## Your task
Each line of the listing where "Assignment" appears should be reported.

## Records for this task
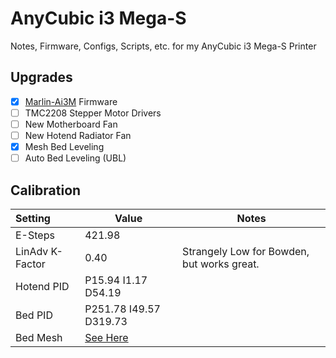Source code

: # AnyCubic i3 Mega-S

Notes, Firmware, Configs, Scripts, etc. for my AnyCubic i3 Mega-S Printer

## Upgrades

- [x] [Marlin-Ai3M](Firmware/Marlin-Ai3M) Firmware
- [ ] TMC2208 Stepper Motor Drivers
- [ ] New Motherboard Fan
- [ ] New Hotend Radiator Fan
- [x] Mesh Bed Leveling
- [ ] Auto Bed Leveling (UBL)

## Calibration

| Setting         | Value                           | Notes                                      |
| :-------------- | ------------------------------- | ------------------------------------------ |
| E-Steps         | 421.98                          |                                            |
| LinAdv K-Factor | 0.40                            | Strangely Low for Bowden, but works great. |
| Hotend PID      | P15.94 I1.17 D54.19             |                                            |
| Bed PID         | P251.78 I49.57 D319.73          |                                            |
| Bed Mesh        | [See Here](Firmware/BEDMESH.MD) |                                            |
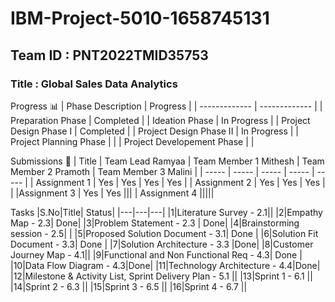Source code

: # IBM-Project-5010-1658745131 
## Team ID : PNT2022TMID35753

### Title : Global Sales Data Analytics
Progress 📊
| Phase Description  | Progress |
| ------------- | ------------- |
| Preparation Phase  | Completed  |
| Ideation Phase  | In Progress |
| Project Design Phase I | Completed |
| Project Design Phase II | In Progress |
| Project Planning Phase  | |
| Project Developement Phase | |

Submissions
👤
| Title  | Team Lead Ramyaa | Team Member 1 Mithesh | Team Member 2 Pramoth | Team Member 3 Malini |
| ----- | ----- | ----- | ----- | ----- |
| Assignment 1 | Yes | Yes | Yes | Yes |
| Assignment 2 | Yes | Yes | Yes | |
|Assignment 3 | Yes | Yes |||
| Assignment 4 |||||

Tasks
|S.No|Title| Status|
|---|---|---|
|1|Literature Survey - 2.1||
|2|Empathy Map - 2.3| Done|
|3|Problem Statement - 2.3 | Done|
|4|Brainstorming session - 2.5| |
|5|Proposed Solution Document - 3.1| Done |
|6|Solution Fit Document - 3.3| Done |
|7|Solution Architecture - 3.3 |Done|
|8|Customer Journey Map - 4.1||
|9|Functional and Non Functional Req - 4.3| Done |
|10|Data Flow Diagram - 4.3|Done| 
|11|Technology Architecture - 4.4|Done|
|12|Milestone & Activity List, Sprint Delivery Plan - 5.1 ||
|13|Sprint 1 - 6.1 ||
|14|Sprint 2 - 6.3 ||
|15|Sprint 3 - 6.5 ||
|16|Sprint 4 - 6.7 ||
...
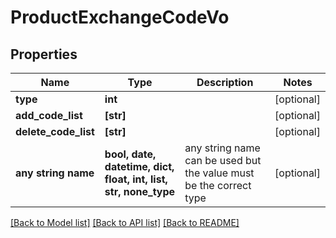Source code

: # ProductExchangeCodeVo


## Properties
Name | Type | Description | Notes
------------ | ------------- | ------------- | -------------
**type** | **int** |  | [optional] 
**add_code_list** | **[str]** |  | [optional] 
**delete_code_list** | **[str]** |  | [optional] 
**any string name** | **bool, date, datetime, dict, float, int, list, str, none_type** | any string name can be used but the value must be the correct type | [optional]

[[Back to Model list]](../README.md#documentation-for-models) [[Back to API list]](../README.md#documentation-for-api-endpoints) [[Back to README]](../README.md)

## Answer to this task
| Assignment 1 | Yes | Yes | Yes | Yes |
| Assignment 2 | Yes | Yes | Yes | |
|Assignment 3 | Yes | Yes |||
| Assignment 4 |||||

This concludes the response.